[[ ENTRIES SUPPLIED open ]]

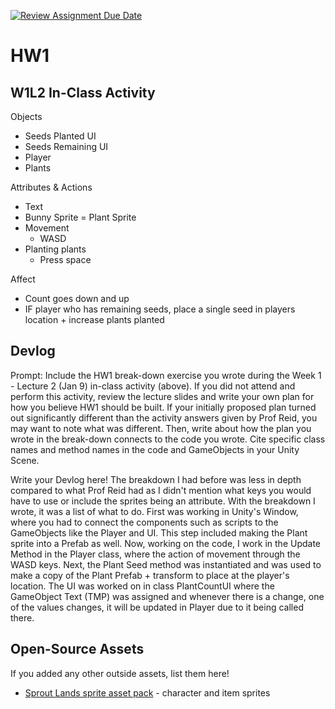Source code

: [![Review Assignment Due Date](https://classroom.github.com/assets/deadline-readme-button-22041afd0340ce965d47ae6ef1cefeee28c7c493a6346c4f15d667ab976d596c.svg)](https://classroom.github.com/a/MjLLqDcN)
# HW1
## W1L2 In-Class Activity

Objects
- Seeds Planted UI
- Seeds Remaining UI
- Player
- Plants

Attributes & Actions
- Text
- Bunny Sprite
= Plant Sprite
- Movement
  - WASD
- Planting plants
  - Press space

Affect
- Count goes down and up
- IF player who has remaining seeds, place a single seed in players location + increase plants planted 


## Devlog
Prompt: Include the HW1 break-down exercise you wrote during the Week 1 - Lecture 2 (Jan 9) in-class activity (above). If you did not attend and perform this activity, review the lecture slides and write your own plan for how you believe HW1 should be built. If your initially proposed plan turned out significantly different than the activity answers given by Prof Reid, you may want to note what was different. Then, write about how the plan you wrote in the break-down connects to the code you wrote. Cite specific class names and method names in the code and GameObjects in your Unity Scene. 


Write your Devlog here!
The breakdown I had before was less in depth compared to what Prof Reid had as I didn't mention what keys you would have to use or include the sprites being an attribute. With the breakdown I wrote, it was a list of what to do. First was working in Unity's Window, where you had to connect the components such as scripts to the GameObjects like the Player and UI. This step included making the Plant sprite into a Prefab as well. Now, working on the code, I work in the Update Method in the Player class, where the action of movement through the WASD keys. Next, the Plant Seed method was instantiated and was used to make a copy of the Plant Prefab + transform to place at the player's location. The UI was worked on in class PlantCountUI where the GameObject Text (TMP) was assigned and whenever there is a change, one of the values changes, it will be updated in Player due to it being called there.

## Open-Source Assets
If you added any other outside assets, list them here!
- [Sprout Lands sprite asset pack](https://cupnooble.itch.io/sprout-lands-asset-pack) - character and item sprites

[[ ENTRIES SUPPLIED closed ]]

:: WHAT YOU WILL DO ::
Reproduce the records exactly, starting with their first line and ending with the line that contains "Write your Devlog here!", though pictures should be dropped.

:: SOLUTION FOR THIS PROBLEM ::
Source code

: [![Review Assignment Due Date](https://classroom.github.com/assets/deadline-readme-button-22041afd0340ce965d47ae6ef1cefeee28c7c493a6346c4f15d667ab976d596c.svg)](https://classroom.github.com/a/MjLLqDcN)
# HW1
## W1L2 In-Class Activity

Objects
- Seeds Planted UI
- Seeds Remaining UI
- Player
- Plants

Attributes & Actions
- Text
- Bunny Sprite
= Plant Sprite
- Movement
  - WASD
- Planting plants
  - Press space

Affect
- Count goes down and up
- IF player who has remaining seeds, place a single seed in players location + increase plants planted 


## Devlog
Prompt: Include the HW1 break-down exercise you wrote during the Week 1 - Lecture 2 (Jan 9) in-class activity (above). If you did not attend and perform this activity, review the lecture slides and write your own plan for how you believe HW1 should be built. If your initially proposed plan turned out significantly different than the activity answers given by Prof Reid, you may want to note what was different. Then, write about how the plan you wrote in the break-down connects to the code you wrote. Cite specific class names and method names in the code and GameObjects in your Unity Scene. 


Write your Devlog here!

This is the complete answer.